Google says little about the hardware it currently uses to run the GFS other than it's a collection of off-the-shelf, cheap Linux servers. But in an official GFS report, Google revealed the specifications of the equipment it used to run some benchmarking tests on GFS performance. While the test equipment might not be a true representation of the current GFS hardware, it gives you an idea of the sort of computers Google uses to handle the massive amounts of data it stores and manipulates.

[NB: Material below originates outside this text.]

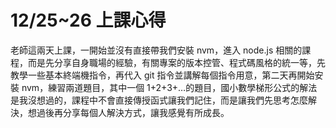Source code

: # 12/25~26 上課心得

老師這兩天上課，一開始並沒有直接帶我們安裝 nvm，進入 node.js 相關的課程，而是先分享自身職場的經驗，有關專案的版本控管、程式碼風格的統一等，先教學一些基本終端機指令，再代入 git 指令並講解每個指令用意，第二天再開始安裝 nvm，練習兩道題目，其中一個 1+2+3+…的題目，國小數學梯形公式的解法是我沒想過的，課程中不會直接傳授函式讓我們記住，而是讓我們先思考怎麼解決，想過後再分享每個人解決方式，讓我感覺有所成長。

The test equipment included one master server, two master replicas, 16 clients and 16 chunkservers. All of them used the same hardware with the same specifications, and they all ran on Linux operating systems. Each had dual 1.4 gigahertz Pentium III processors, 2 GB of memory and two 80 GB hard drives. In comparison, several vendors currently offer consumer PCs that are more than twice as powerful as the servers Google used in its tests. Google developers proved that the GFS could work efficiently using modest equipment.
The network connecting the machines together consisted of a 100 megabytes-per-second (Mbps) full-duplex Ethernet connection and two Hewlett Packard 2524 network switches. The GFS developers connected the 16 client machines to one switch and the other 19 machines to another switch. They linked the two switches together with a one gigabyte-per-second (Gbps) connection.
By lagging behind the leading edge of hardware technology, Google can purchase equipment and components at bargain prices. The structure of the GFS is such that it's easy to add more machines at any time. If a cluster begins to approach full capacity, Google can add more cheap hardware to the system and rebalance the workload. If a master server's memory is overtaxed, Google can upgrade the master server with more memory. The system is truly scalable.
How did Google decide to use this system? Some credit Google's hiring policy. Google has a reputation for hiring computer science majors right out of graduate school and giving them the resources and space they need to experiment with systems like the GFS. Others say it comes from a "do what you can with what you have" mentality that many computer system developers (including Google's founders) seem to possess. In the end, Google probably chose the GFS because it's geared to handle the kinds of processes that help the company pursue its stated goal of organizing the world's information.
To learn more about computer systems and related topics, take a look at the links below.
- How Google Works
- How Gmail Works
- How Google Earth Works
- How Google Docs Works
- How Google Calendar Works
- Why is the Google algorithm so important?
- How Shared Computing Works
- How Cloud Computing Works
- How Cloud Storage Works
- How Data Integration Works
- How Internet Infrastructure Works
- How Microprocessors Work
- How Home Networking Works
- How Web Servers Work
More Great Links
- Ghemawat, Sanjay, Gobioff, Howard and Leung, Shun-Tak. "The Google File System." Google. 2003.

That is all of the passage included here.